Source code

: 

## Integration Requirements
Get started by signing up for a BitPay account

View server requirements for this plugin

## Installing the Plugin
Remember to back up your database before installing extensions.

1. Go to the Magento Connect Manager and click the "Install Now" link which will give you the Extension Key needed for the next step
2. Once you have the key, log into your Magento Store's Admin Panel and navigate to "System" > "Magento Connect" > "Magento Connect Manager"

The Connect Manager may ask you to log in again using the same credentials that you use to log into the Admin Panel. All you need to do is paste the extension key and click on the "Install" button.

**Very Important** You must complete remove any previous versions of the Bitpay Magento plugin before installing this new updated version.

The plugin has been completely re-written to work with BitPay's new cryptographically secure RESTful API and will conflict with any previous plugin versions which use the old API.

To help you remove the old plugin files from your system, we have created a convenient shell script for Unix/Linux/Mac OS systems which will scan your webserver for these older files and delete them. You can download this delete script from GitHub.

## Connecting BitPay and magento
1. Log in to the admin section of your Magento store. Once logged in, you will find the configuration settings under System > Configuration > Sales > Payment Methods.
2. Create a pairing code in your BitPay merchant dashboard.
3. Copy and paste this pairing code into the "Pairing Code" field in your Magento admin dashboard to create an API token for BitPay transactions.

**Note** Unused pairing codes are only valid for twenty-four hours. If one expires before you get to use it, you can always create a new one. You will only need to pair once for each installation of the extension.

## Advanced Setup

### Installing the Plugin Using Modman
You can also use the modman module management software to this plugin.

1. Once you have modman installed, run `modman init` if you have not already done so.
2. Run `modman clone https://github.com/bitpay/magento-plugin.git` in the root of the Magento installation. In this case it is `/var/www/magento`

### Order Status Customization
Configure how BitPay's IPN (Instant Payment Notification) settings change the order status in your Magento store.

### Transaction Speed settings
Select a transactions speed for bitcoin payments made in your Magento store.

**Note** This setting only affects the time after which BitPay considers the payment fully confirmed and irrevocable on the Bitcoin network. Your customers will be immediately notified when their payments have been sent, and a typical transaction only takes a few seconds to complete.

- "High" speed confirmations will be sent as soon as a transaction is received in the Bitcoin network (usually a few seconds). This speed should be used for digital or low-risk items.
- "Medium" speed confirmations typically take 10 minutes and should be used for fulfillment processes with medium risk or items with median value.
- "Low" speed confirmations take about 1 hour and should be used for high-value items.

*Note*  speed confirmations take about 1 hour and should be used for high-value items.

··········

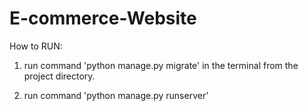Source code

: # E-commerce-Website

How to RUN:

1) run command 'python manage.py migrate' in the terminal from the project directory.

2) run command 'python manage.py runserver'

··········

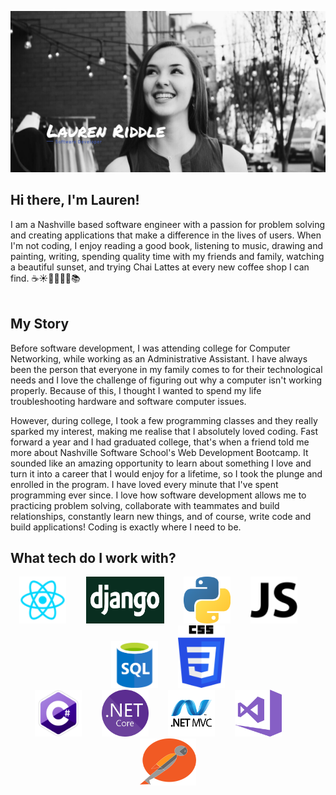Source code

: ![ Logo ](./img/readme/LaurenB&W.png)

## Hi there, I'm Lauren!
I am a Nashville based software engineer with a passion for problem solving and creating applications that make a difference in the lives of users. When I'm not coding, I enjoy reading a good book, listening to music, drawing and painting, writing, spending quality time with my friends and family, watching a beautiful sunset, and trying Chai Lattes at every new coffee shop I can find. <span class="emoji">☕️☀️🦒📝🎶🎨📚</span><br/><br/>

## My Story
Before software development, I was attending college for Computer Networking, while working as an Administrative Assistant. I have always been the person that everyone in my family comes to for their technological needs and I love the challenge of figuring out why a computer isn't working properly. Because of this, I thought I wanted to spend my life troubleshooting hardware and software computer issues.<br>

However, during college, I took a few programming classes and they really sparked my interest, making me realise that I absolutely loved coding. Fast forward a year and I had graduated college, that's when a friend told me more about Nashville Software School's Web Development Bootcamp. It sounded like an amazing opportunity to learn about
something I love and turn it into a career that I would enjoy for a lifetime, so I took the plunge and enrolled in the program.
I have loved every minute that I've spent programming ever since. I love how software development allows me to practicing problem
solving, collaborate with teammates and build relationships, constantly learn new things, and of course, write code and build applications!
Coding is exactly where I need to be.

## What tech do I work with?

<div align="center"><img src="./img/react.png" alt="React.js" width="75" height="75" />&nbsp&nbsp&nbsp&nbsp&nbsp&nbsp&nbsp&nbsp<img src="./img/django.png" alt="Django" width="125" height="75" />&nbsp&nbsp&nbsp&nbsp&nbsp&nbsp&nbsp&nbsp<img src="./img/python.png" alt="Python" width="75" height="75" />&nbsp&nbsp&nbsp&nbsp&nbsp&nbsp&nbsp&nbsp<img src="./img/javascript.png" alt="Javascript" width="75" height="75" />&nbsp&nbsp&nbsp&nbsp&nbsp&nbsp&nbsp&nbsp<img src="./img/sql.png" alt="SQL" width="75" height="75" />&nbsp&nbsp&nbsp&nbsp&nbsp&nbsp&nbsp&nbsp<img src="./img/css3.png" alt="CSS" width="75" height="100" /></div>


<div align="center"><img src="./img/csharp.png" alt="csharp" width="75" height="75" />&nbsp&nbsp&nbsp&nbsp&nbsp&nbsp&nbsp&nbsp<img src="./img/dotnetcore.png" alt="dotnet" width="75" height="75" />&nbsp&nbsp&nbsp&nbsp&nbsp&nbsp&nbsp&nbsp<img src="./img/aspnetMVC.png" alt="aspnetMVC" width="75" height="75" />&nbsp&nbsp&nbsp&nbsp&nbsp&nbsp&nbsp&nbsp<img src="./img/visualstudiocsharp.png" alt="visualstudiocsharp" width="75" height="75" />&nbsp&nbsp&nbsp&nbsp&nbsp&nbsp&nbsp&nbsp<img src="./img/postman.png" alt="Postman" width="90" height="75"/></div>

··········

Would you please return all lines of the data that include the word "Panel"?

**WRITTEN SOLUTION**
2. Once you have the key, log into your Magento Store's Admin Panel and navigate to "System" > "Magento Connect" > "Magento Connect Manager"
The Connect Manager may ask you to log in again using the same credentials that you use to log into the Admin Panel. All you need to do is paste the extension key and click on the "Install" button.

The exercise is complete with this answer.